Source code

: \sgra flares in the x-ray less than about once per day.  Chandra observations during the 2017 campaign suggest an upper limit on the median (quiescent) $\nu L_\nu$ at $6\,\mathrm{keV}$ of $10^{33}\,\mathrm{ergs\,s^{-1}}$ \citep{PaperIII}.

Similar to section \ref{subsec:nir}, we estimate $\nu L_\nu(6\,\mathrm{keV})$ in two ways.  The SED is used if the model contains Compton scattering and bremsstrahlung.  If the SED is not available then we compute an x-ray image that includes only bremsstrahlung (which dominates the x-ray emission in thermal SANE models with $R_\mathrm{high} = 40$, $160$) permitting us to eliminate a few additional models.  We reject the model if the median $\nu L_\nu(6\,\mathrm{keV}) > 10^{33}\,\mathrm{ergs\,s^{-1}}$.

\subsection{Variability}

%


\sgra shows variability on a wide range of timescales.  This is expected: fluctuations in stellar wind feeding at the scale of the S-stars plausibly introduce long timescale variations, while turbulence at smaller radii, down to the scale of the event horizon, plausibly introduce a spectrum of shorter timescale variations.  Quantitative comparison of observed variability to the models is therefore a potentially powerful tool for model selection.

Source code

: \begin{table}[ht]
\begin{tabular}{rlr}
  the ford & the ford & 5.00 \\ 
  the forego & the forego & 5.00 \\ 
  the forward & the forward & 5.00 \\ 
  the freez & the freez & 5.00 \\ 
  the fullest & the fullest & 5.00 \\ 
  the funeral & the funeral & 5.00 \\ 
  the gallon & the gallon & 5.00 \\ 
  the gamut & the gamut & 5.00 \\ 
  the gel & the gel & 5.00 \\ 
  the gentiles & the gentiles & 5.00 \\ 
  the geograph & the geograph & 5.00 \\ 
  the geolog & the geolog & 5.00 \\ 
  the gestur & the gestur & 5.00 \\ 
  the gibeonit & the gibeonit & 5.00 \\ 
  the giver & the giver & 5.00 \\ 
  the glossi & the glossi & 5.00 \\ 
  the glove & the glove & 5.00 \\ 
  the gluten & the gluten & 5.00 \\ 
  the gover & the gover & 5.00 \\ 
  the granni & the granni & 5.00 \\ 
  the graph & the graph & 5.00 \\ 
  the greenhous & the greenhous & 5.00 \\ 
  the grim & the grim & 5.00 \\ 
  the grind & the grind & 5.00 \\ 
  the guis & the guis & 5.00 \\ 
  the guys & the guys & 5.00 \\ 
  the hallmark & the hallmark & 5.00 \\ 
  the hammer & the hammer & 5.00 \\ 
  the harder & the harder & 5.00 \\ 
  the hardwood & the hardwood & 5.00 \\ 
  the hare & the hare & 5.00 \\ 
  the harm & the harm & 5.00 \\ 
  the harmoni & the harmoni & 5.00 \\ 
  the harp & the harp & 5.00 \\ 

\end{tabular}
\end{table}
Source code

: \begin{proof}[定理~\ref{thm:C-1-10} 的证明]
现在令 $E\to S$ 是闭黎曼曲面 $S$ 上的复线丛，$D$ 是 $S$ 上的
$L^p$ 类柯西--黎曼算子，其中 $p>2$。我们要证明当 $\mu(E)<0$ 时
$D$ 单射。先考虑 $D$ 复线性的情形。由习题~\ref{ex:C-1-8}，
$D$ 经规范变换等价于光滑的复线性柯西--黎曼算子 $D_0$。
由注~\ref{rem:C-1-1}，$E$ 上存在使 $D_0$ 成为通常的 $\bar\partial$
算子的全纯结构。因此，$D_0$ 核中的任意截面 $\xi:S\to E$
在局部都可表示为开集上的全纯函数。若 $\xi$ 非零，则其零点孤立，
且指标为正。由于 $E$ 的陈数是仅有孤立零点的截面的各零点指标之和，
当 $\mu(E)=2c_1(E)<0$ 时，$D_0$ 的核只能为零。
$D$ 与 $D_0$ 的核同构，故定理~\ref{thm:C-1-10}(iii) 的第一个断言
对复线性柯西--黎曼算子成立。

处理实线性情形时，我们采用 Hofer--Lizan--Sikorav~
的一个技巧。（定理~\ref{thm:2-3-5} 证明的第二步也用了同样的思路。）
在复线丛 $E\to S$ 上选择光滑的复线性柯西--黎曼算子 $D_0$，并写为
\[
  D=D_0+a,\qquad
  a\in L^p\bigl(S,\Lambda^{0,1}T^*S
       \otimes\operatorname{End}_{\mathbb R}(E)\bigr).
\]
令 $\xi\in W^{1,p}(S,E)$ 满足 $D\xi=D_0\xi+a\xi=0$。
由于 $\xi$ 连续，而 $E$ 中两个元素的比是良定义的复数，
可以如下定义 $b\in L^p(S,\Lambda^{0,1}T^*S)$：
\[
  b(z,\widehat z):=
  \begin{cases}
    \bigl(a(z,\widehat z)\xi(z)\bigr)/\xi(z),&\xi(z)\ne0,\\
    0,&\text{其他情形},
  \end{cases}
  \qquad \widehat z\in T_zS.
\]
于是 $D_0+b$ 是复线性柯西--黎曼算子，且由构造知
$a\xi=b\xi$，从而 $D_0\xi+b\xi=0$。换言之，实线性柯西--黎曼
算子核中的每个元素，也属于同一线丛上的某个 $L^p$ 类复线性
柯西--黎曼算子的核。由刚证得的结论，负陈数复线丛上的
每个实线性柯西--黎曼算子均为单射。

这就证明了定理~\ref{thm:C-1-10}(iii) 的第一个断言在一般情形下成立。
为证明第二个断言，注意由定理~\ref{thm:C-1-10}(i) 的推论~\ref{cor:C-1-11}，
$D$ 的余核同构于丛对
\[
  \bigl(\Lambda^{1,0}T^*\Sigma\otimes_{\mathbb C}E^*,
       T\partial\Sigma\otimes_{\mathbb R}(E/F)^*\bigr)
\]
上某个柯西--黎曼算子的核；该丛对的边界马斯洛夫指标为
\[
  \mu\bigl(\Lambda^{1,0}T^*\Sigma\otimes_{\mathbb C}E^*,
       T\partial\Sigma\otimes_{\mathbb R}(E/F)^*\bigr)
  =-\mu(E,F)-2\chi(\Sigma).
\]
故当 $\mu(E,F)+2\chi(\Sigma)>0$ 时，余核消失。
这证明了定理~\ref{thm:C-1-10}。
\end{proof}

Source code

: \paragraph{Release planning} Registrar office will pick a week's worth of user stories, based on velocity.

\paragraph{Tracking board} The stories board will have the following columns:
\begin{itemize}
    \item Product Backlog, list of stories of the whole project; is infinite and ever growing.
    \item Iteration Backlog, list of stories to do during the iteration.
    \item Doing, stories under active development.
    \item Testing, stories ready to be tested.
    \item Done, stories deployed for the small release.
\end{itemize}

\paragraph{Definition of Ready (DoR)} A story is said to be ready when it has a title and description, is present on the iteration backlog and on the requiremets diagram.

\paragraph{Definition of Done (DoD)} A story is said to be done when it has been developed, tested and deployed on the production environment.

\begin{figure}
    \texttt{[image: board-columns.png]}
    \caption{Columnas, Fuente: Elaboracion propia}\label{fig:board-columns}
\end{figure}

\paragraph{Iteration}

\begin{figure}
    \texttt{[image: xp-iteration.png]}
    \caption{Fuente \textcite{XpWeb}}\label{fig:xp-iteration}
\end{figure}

> **What to produce**
Nothing in the data may differ; print all of it exactly as written.

> **Exercise answer**
Source code

: \sgra flares in the x-ray less than about once per day.  Chandra observations during the 2017 campaign suggest an upper limit on the median (quiescent) $\nu L_\nu$ at $6\,\mathrm{keV}$ of $10^{33}\,\mathrm{ergs\,s^{-1}}$ \citep{PaperIII}.

Similar to section \ref{subsec:nir}, we estimate $\nu L_\nu(6\,\mathrm{keV})$ in two ways.  The SED is used if the model contains Compton scattering and bremsstrahlung.  If the SED is not available then we compute an x-ray image that includes only bremsstrahlung (which dominates the x-ray emission in thermal SANE models with $R_\mathrm{high} = 40$, $160$) permitting us to eliminate a few additional models.  We reject the model if the median $\nu L_\nu(6\,\mathrm{keV}) > 10^{33}\,\mathrm{ergs\,s^{-1}}$.

\subsection{Variability}

%


\sgra shows variability on a wide range of timescales.  This is expected: fluctuations in stellar wind feeding at the scale of the S-stars plausibly introduce long timescale variations, while turbulence at smaller radii, down to the scale of the event horizon, plausibly introduce a spectrum of shorter timescale variations.  Quantitative comparison of observed variability to the models is therefore a potentially powerful tool for model selection.

Source code

: \begin{table}[ht]
\begin{tabular}{rlr}
  the ford & the ford & 5.00 \\ 
  the forego & the forego & 5.00 \\ 
  the forward & the forward & 5.00 \\ 
  the freez & the freez & 5.00 \\ 
  the fullest & the fullest & 5.00 \\ 
  the funeral & the funeral & 5.00 \\ 
  the gallon & the gallon & 5.00 \\ 
  the gamut & the gamut & 5.00 \\ 
  the gel & the gel & 5.00 \\ 
  the gentiles & the gentiles & 5.00 \\ 
  the geograph & the geograph & 5.00 \\ 
  the geolog & the geolog & 5.00 \\ 
  the gestur & the gestur & 5.00 \\ 
  the gibeonit & the gibeonit & 5.00 \\ 
  the giver & the giver & 5.00 \\ 
  the glossi & the glossi & 5.00 \\ 
  the glove & the glove & 5.00 \\ 
  the gluten & the gluten & 5.00 \\ 
  the gover & the gover & 5.00 \\ 
  the granni & the granni & 5.00 \\ 
  the graph & the graph & 5.00 \\ 
  the greenhous & the greenhous & 5.00 \\ 
  the grim & the grim & 5.00 \\ 
  the grind & the grind & 5.00 \\ 
  the guis & the guis & 5.00 \\ 
  the guys & the guys & 5.00 \\ 
  the hallmark & the hallmark & 5.00 \\ 
  the hammer & the hammer & 5.00 \\ 
  the harder & the harder & 5.00 \\ 
  the hardwood & the hardwood & 5.00 \\ 
  the hare & the hare & 5.00 \\ 
  the harm & the harm & 5.00 \\ 
  the harmoni & the harmoni & 5.00 \\ 
  the harp & the harp & 5.00 \\ 

\end{tabular}
\end{table}
Source code

: \begin{proof}[定理~\ref{thm:C-1-10} 的证明]
现在令 $E\to S$ 是闭黎曼曲面 $S$ 上的复线丛，$D$ 是 $S$ 上的
$L^p$ 类柯西--黎曼算子，其中 $p>2$。我们要证明当 $\mu(E)<0$ 时
$D$ 单射。先考虑 $D$ 复线性的情形。由习题~\ref{ex:C-1-8}，
$D$ 经规范变换等价于光滑的复线性柯西--黎曼算子 $D_0$。
由注~\ref{rem:C-1-1}，$E$ 上存在使 $D_0$ 成为通常的 $\bar\partial$
算子的全纯结构。因此，$D_0$ 核中的任意截面 $\xi:S\to E$
在局部都可表示为开集上的全纯函数。若 $\xi$ 非零，则其零点孤立，
且指标为正。由于 $E$ 的陈数是仅有孤立零点的截面的各零点指标之和，
当 $\mu(E)=2c_1(E)<0$ 时，$D_0$ 的核只能为零。
$D$ 与 $D_0$ 的核同构，故定理~\ref{thm:C-1-10}(iii) 的第一个断言
对复线性柯西--黎曼算子成立。

处理实线性情形时，我们采用 Hofer--Lizan--Sikorav~
的一个技巧。（定理~\ref{thm:2-3-5} 证明的第二步也用了同样的思路。）
在复线丛 $E\to S$ 上选择光滑的复线性柯西--黎曼算子 $D_0$，并写为
\[
  D=D_0+a,\qquad
  a\in L^p\bigl(S,\Lambda^{0,1}T^*S
       \otimes\operatorname{End}_{\mathbb R}(E)\bigr).
\]
令 $\xi\in W^{1,p}(S,E)$ 满足 $D\xi=D_0\xi+a\xi=0$。
由于 $\xi$ 连续，而 $E$ 中两个元素的比是良定义的复数，
可以如下定义 $b\in L^p(S,\Lambda^{0,1}T^*S)$：
\[
  b(z,\widehat z):=
  \begin{cases}
    \bigl(a(z,\widehat z)\xi(z)\bigr)/\xi(z),&\xi(z)\ne0,\\
    0,&\text{其他情形},
  \end{cases}
  \qquad \widehat z\in T_zS.
\]
于是 $D_0+b$ 是复线性柯西--黎曼算子，且由构造知
$a\xi=b\xi$，从而 $D_0\xi+b\xi=0$。换言之，实线性柯西--黎曼
算子核中的每个元素，也属于同一线丛上的某个 $L^p$ 类复线性
柯西--黎曼算子的核。由刚证得的结论，负陈数复线丛上的
每个实线性柯西--黎曼算子均为单射。

这就证明了定理~\ref{thm:C-1-10}(iii) 的第一个断言在一般情形下成立。
为证明第二个断言，注意由定理~\ref{thm:C-1-10}(i) 的推论~\ref{cor:C-1-11}，
$D$ 的余核同构于丛对
\[
  \bigl(\Lambda^{1,0}T^*\Sigma\otimes_{\mathbb C}E^*,
       T\partial\Sigma\otimes_{\mathbb R}(E/F)^*\bigr)
\]
上某个柯西--黎曼算子的核；该丛对的边界马斯洛夫指标为
\[
  \mu\bigl(\Lambda^{1,0}T^*\Sigma\otimes_{\mathbb C}E^*,
       T\partial\Sigma\otimes_{\mathbb R}(E/F)^*\bigr)
  =-\mu(E,F)-2\chi(\Sigma).
\]
故当 $\mu(E,F)+2\chi(\Sigma)>0$ 时，余核消失。
这证明了定理~\ref{thm:C-1-10}。
\end{proof}

Source code

: \paragraph{Release planning} Registrar office will pick a week's worth of user stories, based on velocity.

\paragraph{Tracking board} The stories board will have the following columns:
\begin{itemize}
    \item Product Backlog, list of stories of the whole project; is infinite and ever growing.
    \item Iteration Backlog, list of stories to do during the iteration.
    \item Doing, stories under active development.
    \item Testing, stories ready to be tested.
    \item Done, stories deployed for the small release.
\end{itemize}

\paragraph{Definition of Ready (DoR)} A story is said to be ready when it has a title and description, is present on the iteration backlog and on the requiremets diagram.

\paragraph{Definition of Done (DoD)} A story is said to be done when it has been developed, tested and deployed on the production environment.

\begin{figure}
    \texttt{[image: board-columns.png]}
    \caption{Columnas, Fuente: Elaboracion propia}\label{fig:board-columns}
\end{figure}

\paragraph{Iteration}

\begin{figure}
    \texttt{[image: xp-iteration.png]}
    \caption{Fuente \textcite{XpWeb}}\label{fig:xp-iteration}
\end{figure}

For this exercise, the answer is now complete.